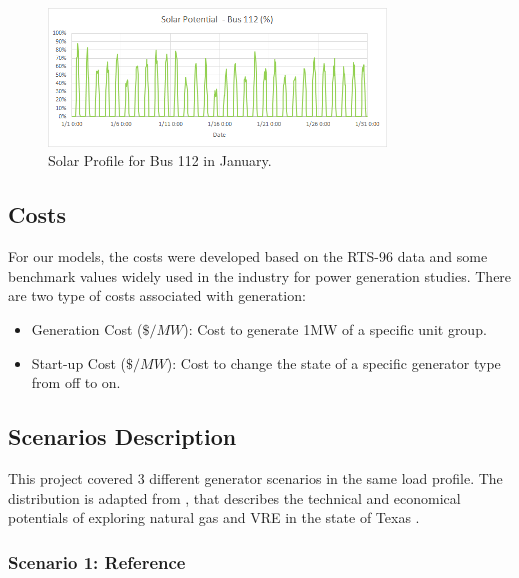 \documentclass[12pt,LUDisStyle,twosided]{book}
\begin{document}
\newpage
\begin{figure}[H] 
	\begin{center}
		\includegraphics[width=0.8\textwidth,keepaspectratio]{solarPotentialBus112.png}
	  	\caption{Solar Profile for Bus 112 in January.}
     	\label{fig:solarProfileBus112January}
	\end{center}
\end{figure}


\subsection{Costs}

For our models, the costs were developed based on the RTS-96 data and some benchmark values widely used in the industry for power generation studies. There are two type of costs associated with generation:

\begin{itemize}
\item Generation Cost ($\$/MW$): Cost to generate 1MW of a specific unit group.
\item Start-up Cost ($\$/MW$): Cost to change the state of a specific generator type from off to on.
\end{itemize}

\subsection{Scenarios Description} \label{section:ScenarioDesc}

This project covered 3 different generator scenarios in the same load profile. The distribution is adapted from \citeauthor{shavel} \cite{shavel}, that describes the technical and economical potentials of exploring natural gas and VRE in the state of Texas \cite{shavel}. 

\subsubsection{Scenario 1: Reference}
\end{document}
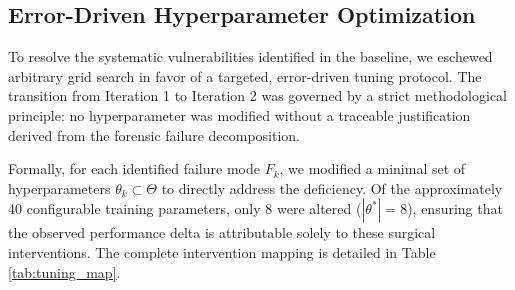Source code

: \subsection{Error-Driven Hyperparameter Optimization}
\label{subsec:error_driven_tuning}

To resolve the systematic vulnerabilities identified in the baseline, we eschewed arbitrary grid search in favor of a targeted, error-driven tuning protocol. The transition from Iteration 1 to Iteration 2 was governed by a strict methodological principle: no hyperparameter was modified without a traceable justification derived from the forensic failure decomposition. 

Formally, for each identified failure mode $F_k$, we modified a minimal set of hyperparameters $\theta_k \subset \Theta$ to directly address the deficiency. Of the approximately 40 configurable training parameters, only 8 were altered ($|\theta^*| = 8$), ensuring that the observed performance delta is attributable solely to these surgical interventions. The complete intervention mapping is detailed in Table \ref{tab:tuning_map}.

\begin{table}[!t]
\centering
\caption{Targeted Hyperparameter Interventions mapping architectural modifications to baseline failure modes.}
\label{tab:tuning_map}
\end{table}

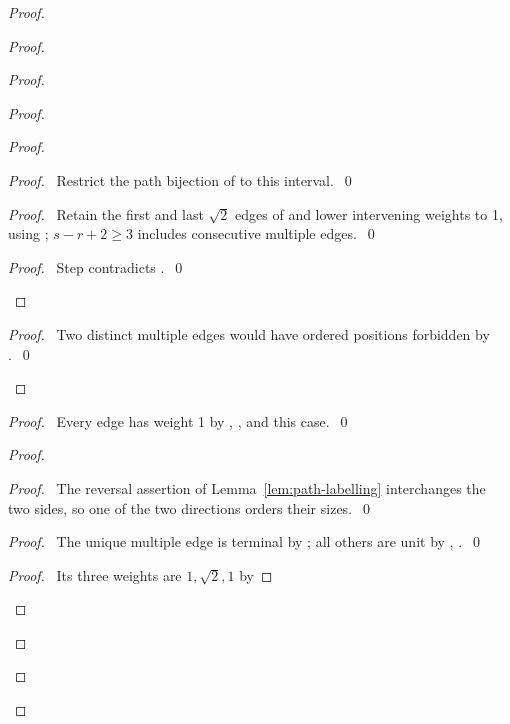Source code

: \begin{proof}
\begin{proof}
\begin{proof}
\begin{proof}
\begin{proof}
\begin{proof}\pf\ Restrict the path bijection of  to this interval.~\qed\end{proof}
\begin{proof}\pf\ Retain the first and last $\sqrt2$ edges of 
and lower intervening weights to 1, using ;
$s-r+2\geq3$ includes consecutive multiple edges.~\qed\end{proof}
\qedstep
\begin{proof}\pf\ Step  contradicts .~\qed\end{proof}
\end{proof}
\qedstep
\begin{proof}\pf\ Two distinct multiple edges would have ordered
positions forbidden by .~\qed\end{proof}
\end{proof}
\begin{proof}\pf\ Every edge has weight 1 by , ,
and this case.~\qed\end{proof}
\begin{proof}
\begin{proof}\pf\ The reversal assertion of Lemma~\ref{lem:path-labelling}
interchanges the two sides, so one of the two directions orders their sizes.~\qed\end{proof}
\begin{proof}\pf\ The unique multiple edge is terminal by
; all others are unit by , .~\qed\end{proof}
\begin{proof}\pf\ Its three weights are $1,\sqrt2,1$ by

\end{proof}
\end{proof}
\end{proof}
\end{proof}
\end{proof}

--*--

→ YOUR GOAL
Look through the entries above, and wherever a line holds the word "multiple", copy it.

→ OUTPUT BELOW
$s-r+2\geq3$ includes consecutive multiple edges.~\qed\end{proof}
\begin{proof}\pf\ Two distinct multiple edges would have ordered
\begin{proof}\pf\ The unique multiple edge is terminal by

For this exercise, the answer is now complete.